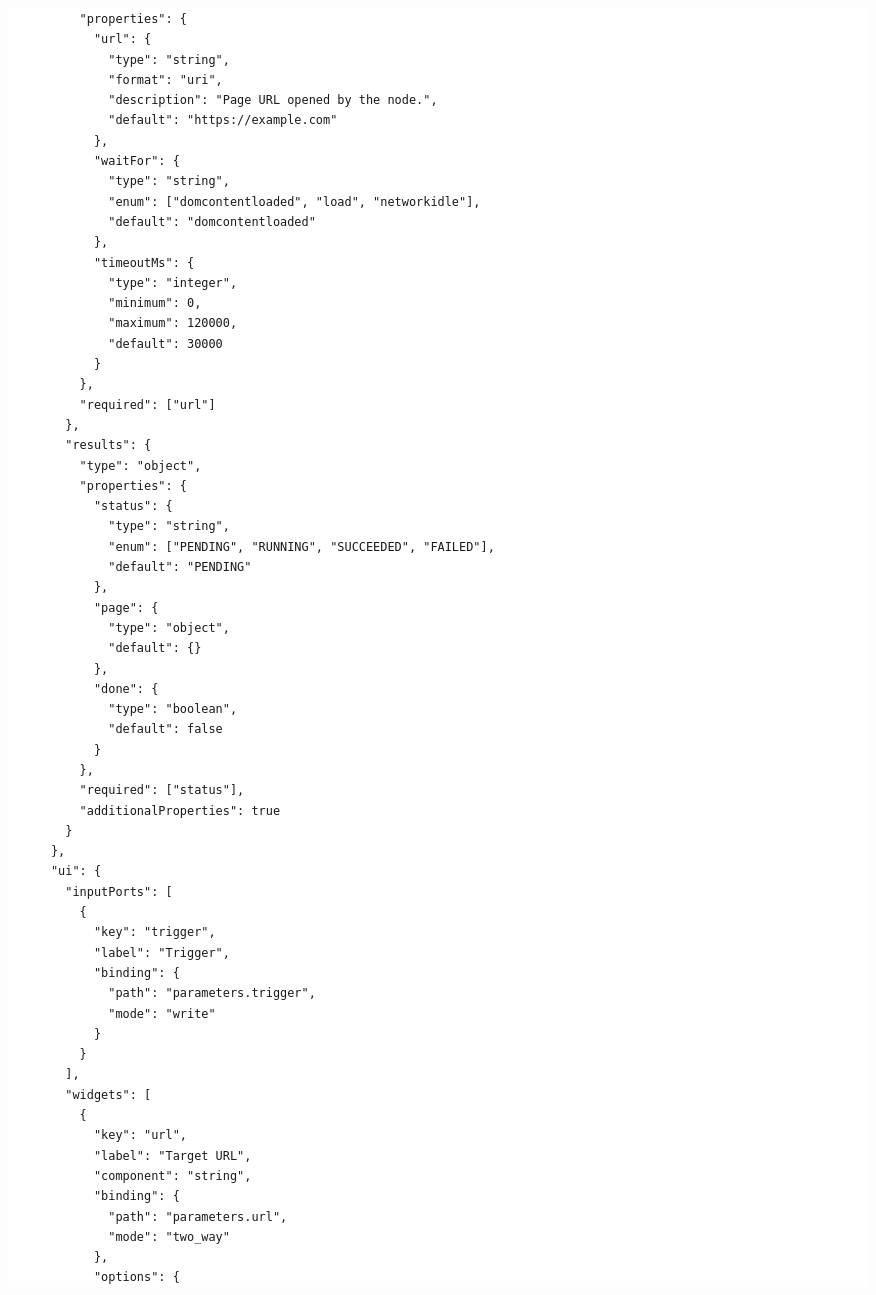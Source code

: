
 ```jsonc
          "properties": {
            "url": {
              "type": "string",
              "format": "uri",
              "description": "Page URL opened by the node.",
              "default": "https://example.com"
            },
            "waitFor": {
              "type": "string",
              "enum": ["domcontentloaded", "load", "networkidle"],
              "default": "domcontentloaded"
            },
            "timeoutMs": {
              "type": "integer",
              "minimum": 0,
              "maximum": 120000,
              "default": 30000
            }
          },
          "required": ["url"]
        },
        "results": {
          "type": "object",
          "properties": {
            "status": {
              "type": "string",
              "enum": ["PENDING", "RUNNING", "SUCCEEDED", "FAILED"],
              "default": "PENDING"
            },
            "page": {
              "type": "object",
              "default": {}
            },
            "done": {
              "type": "boolean",
              "default": false
            }
          },
          "required": ["status"],
          "additionalProperties": true
        }
      },
      "ui": {
        "inputPorts": [
          {
            "key": "trigger",
            "label": "Trigger",
            "binding": {
              "path": "parameters.trigger",
              "mode": "write"
            }
          }
        ],
        "widgets": [
          {
            "key": "url",
            "label": "Target URL",
            "component": "string",
            "binding": {
              "path": "parameters.url",
              "mode": "two_way"
            },
            "options": {
```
++++
*What you will do:* Copy out the lines of the records above in which the string "path" appears.

*Answer for this exercise:*
              "path": "parameters.trigger",
              "path": "parameters.url",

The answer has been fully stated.